BEGIN Records shown

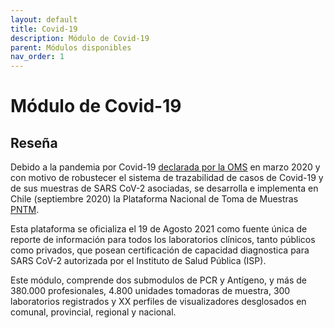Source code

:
 ```yaml
---
layout: default
title: Covid-19
description: Módulo de Covid-19
parent: Módulos disponibles
nav_order: 1
---
```


# Módulo de Covid-19

## Reseña 

Debido a la pandemia por Covid-19 [declarada por la OMS](https://www.who.int/es/director-general/speeches/detail/who-director-general-s-opening-remarks-at-the-media-briefing-on-covid-19---11-march-2020) en marzo 2020 y con motivo de robustecer el sistema de trazabilidad de casos de Covid-19 y de sus muestras de SARS CoV-2 asociadas, se desarrolla e implementa en Chile (septiembre 2020) la Plataforma Nacional de Toma de Muestras [PNTM](https://tomademuestras.minsal.cl). 

Esta plataforma se oficializa el 19 de Agosto 2021 como fuente única de reporte de información para todos los laboratorios clínicos, tanto públicos como privados, que posean certificación de capacidad diagnostica para SARS CoV-2 autorizada por el Instituto de Salud Pública (ISP).

Este módulo, comprende dos submodulos de PCR y Antígeno, y más de 380.000 profesionales, 4.800 unidades tomadoras de muestra, 300 laboratorios registrados y XX perfiles de visualizadores desglosados en comunal, provincial, regional y nacional.



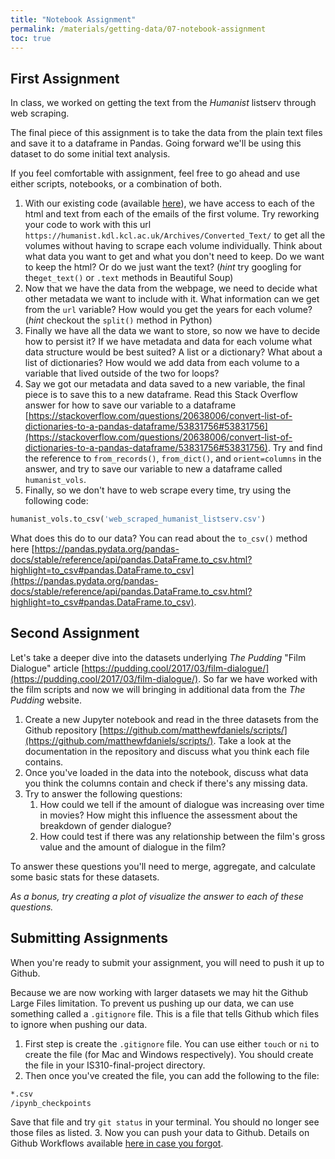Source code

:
 ```yaml
---
title: "Notebook Assignment"
permalink: /materials/getting-data/07-notebook-assignment
toc: true
---
```


## First Assignment

In class, we worked on getting the text from the *Humanist* listserv through web scraping.

The final piece of this assignment is to take the data from the plain text files and save it to a dataframe in Pandas. Going forward we'll be using this dataset to do some initial text analysis.

If you feel comfortable with assignment, feel free to go ahead and use either scripts, notebooks, or a combination of both.


1. With our existing code (available <a href="{{site.baseurl}}/assets/files/humanist_scraping.py" download> here</a>), we have access to each of the html and text from each of the emails of the first volume. Try reworking your code to work with this url `https://humanist.kdl.kcl.ac.uk/Archives/Converted_Text/` to get all the volumes without having to scrape each volume individually. Think about what data you want to get and what you don't need to keep. Do we want to keep the html? Or do we just want the text? (*hint* try googling for the`get_text()` or `.text` methods in Beautiful Soup)
2. Now that we have the data from the webpage, we need to decide what other metadata we want to include with it. What information can we get from the `url` variable? How would you get the years for each volume? (*hint* checkout the `split()` method in Python)
3. Finally we have all the data we want to store, so now we have to decide how to persist it? If we have metadata and data for each volume what data structure would be best suited? A list or a dictionary? What about a list of dictionaries? How would we add data from each volume to a variable that lived outside of the two for loops?
4. Say we got our metadata and data saved to a new variable, the final piece is to save this to a new dataframe. Read this Stack Overflow answer for how to save our variable to a dataframe [https://stackoverflow.com/questions/20638006/convert-list-of-dictionaries-to-a-pandas-dataframe/53831756#53831756](https://stackoverflow.com/questions/20638006/convert-list-of-dictionaries-to-a-pandas-dataframe/53831756#53831756). Try and find the reference to `from_records()`, `from_dict()`, and `orient=columns` in the answer, and try to save our variable to new a dataframe called `humanist_vols`.
5. Finally, so we don't have to web scrape every time, try using the following code:

```python
humanist_vols.to_csv('web_scraped_humanist_listserv.csv')
```

What does this do to our data? You can read about the `to_csv()` method here [https://pandas.pydata.org/pandas-docs/stable/reference/api/pandas.DataFrame.to_csv.html?highlight=to_csv#pandas.DataFrame.to_csv](https://pandas.pydata.org/pandas-docs/stable/reference/api/pandas.DataFrame.to_csv.html?highlight=to_csv#pandas.DataFrame.to_csv).

## Second Assignment

Let's take a deeper dive into the datasets underlying *The Pudding* "Film Dialogue" article [https://pudding.cool/2017/03/film-dialogue/](https://pudding.cool/2017/03/film-dialogue/). So far we have worked with the film scripts and now we will bringing in additional data from the *The Pudding* website.

1. Create a new Jupyter notebook and read in the three datasets from the Github repository [https://github.com/matthewfdaniels/scripts/](https://github.com/matthewfdaniels/scripts/). Take a look at the documentation in the repository and discuss what you think each file contains.
2. Once you've loaded in the data into the notebook, discuss what data you think the columns contain and check if there's any missing data.
3. Try to answer the following questions:
   1. How could we tell if the amount of dialogue was increasing over time in movies? How might this influence the assessment about the breakdown of gender dialogue?
   2. How could test if there was any relationship between the film's gross value and the amount of dialogue in the film?

To answer these questions you'll need to merge, aggregate, and calculate some basic stats for these datasets.

*As a bonus, try creating a plot of visualize the answer to each of these questions.*

## Submitting Assignments

When you're ready to submit your assignment, you will need to push it up to Github.

Because we are now working with larger datasets we may hit the Github Large Files limitation. To prevent us pushing up our data, we can use something called a `.gitignore` file. This is a file that tells Github which files to ignore when pushing our data.

1. First step is create the `.gitignore` file. You can use either `touch` or `ni` to create the file (for Mac and Windows respectively). You should create the file in your IS310-final-project directory.
2. Then once you've created the file, you can add the following to the file:

```sh
*.csv
/ipynb_checkpoints
```
Save that file and try `git status` in your terminal. You should no longer see those files as listed. 
3. Now you can push your data to Github. Details on Github Workflows available [here in case you forgot]({{site.baseurl}}/materials/intro-python-git/07-github-workflows).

END Records shown

Exercise instructions: Without including the pictures, reproduce all entries exactly.

The completed task:
Source code

:
 ```yaml
---
layout: default
title: Covid-19
description: Módulo de Covid-19
parent: Módulos disponibles
nav_order: 1
---
```


# Módulo de Covid-19

## Reseña 

Debido a la pandemia por Covid-19 [declarada por la OMS](https://www.who.int/es/director-general/speeches/detail/who-director-general-s-opening-remarks-at-the-media-briefing-on-covid-19---11-march-2020) en marzo 2020 y con motivo de robustecer el sistema de trazabilidad de casos de Covid-19 y de sus muestras de SARS CoV-2 asociadas, se desarrolla e implementa en Chile (septiembre 2020) la Plataforma Nacional de Toma de Muestras [PNTM](https://tomademuestras.minsal.cl). 

Esta plataforma se oficializa el 19 de Agosto 2021 como fuente única de reporte de información para todos los laboratorios clínicos, tanto públicos como privados, que posean certificación de capacidad diagnostica para SARS CoV-2 autorizada por el Instituto de Salud Pública (ISP).

Este módulo, comprende dos submodulos de PCR y Antígeno, y más de 380.000 profesionales, 4.800 unidades tomadoras de muestra, 300 laboratorios registrados y XX perfiles de visualizadores desglosados en comunal, provincial, regional y nacional.



Source code

:
 ```yaml
---
title: "Notebook Assignment"
permalink: /materials/getting-data/07-notebook-assignment
toc: true
---
```


## First Assignment

In class, we worked on getting the text from the *Humanist* listserv through web scraping.

The final piece of this assignment is to take the data from the plain text files and save it to a dataframe in Pandas. Going forward we'll be using this dataset to do some initial text analysis.

If you feel comfortable with assignment, feel free to go ahead and use either scripts, notebooks, or a combination of both.


1. With our existing code (available <a href="{{site.baseurl}}/assets/files/humanist_scraping.py" download> here</a>), we have access to each of the html and text from each of the emails of the first volume. Try reworking your code to work with this url `https://humanist.kdl.kcl.ac.uk/Archives/Converted_Text/` to get all the volumes without having to scrape each volume individually. Think about what data you want to get and what you don't need to keep. Do we want to keep the html? Or do we just want the text? (*hint* try googling for the`get_text()` or `.text` methods in Beautiful Soup)
2. Now that we have the data from the webpage, we need to decide what other metadata we want to include with it. What information can we get from the `url` variable? How would you get the years for each volume? (*hint* checkout the `split()` method in Python)
3. Finally we have all the data we want to store, so now we have to decide how to persist it? If we have metadata and data for each volume what data structure would be best suited? A list or a dictionary? What about a list of dictionaries? How would we add data from each volume to a variable that lived outside of the two for loops?
4. Say we got our metadata and data saved to a new variable, the final piece is to save this to a new dataframe. Read this Stack Overflow answer for how to save our variable to a dataframe [https://stackoverflow.com/questions/20638006/convert-list-of-dictionaries-to-a-pandas-dataframe/53831756#53831756](https://stackoverflow.com/questions/20638006/convert-list-of-dictionaries-to-a-pandas-dataframe/53831756#53831756). Try and find the reference to `from_records()`, `from_dict()`, and `orient=columns` in the answer, and try to save our variable to new a dataframe called `humanist_vols`.
5. Finally, so we don't have to web scrape every time, try using the following code:

```python
humanist_vols.to_csv('web_scraped_humanist_listserv.csv')
```

What does this do to our data? You can read about the `to_csv()` method here [https://pandas.pydata.org/pandas-docs/stable/reference/api/pandas.DataFrame.to_csv.html?highlight=to_csv#pandas.DataFrame.to_csv](https://pandas.pydata.org/pandas-docs/stable/reference/api/pandas.DataFrame.to_csv.html?highlight=to_csv#pandas.DataFrame.to_csv).

## Second Assignment

Let's take a deeper dive into the datasets underlying *The Pudding* "Film Dialogue" article [https://pudding.cool/2017/03/film-dialogue/](https://pudding.cool/2017/03/film-dialogue/). So far we have worked with the film scripts and now we will bringing in additional data from the *The Pudding* website.

1. Create a new Jupyter notebook and read in the three datasets from the Github repository [https://github.com/matthewfdaniels/scripts/](https://github.com/matthewfdaniels/scripts/). Take a look at the documentation in the repository and discuss what you think each file contains.
2. Once you've loaded in the data into the notebook, discuss what data you think the columns contain and check if there's any missing data.
3. Try to answer the following questions:
   1. How could we tell if the amount of dialogue was increasing over time in movies? How might this influence the assessment about the breakdown of gender dialogue?
   2. How could test if there was any relationship between the film's gross value and the amount of dialogue in the film?

To answer these questions you'll need to merge, aggregate, and calculate some basic stats for these datasets.

*As a bonus, try creating a plot of visualize the answer to each of these questions.*

## Submitting Assignments

When you're ready to submit your assignment, you will need to push it up to Github.

Because we are now working with larger datasets we may hit the Github Large Files limitation. To prevent us pushing up our data, we can use something called a `.gitignore` file. This is a file that tells Github which files to ignore when pushing our data.

1. First step is create the `.gitignore` file. You can use either `touch` or `ni` to create the file (for Mac and Windows respectively). You should create the file in your IS310-final-project directory.
2. Then once you've created the file, you can add the following to the file:

```sh
*.csv
/ipynb_checkpoints
```
Save that file and try `git status` in your terminal. You should no longer see those files as listed. 
3. Now you can push your data to Github. Details on Github Workflows available [here in case you forgot]({{site.baseurl}}/materials/intro-python-git/07-github-workflows).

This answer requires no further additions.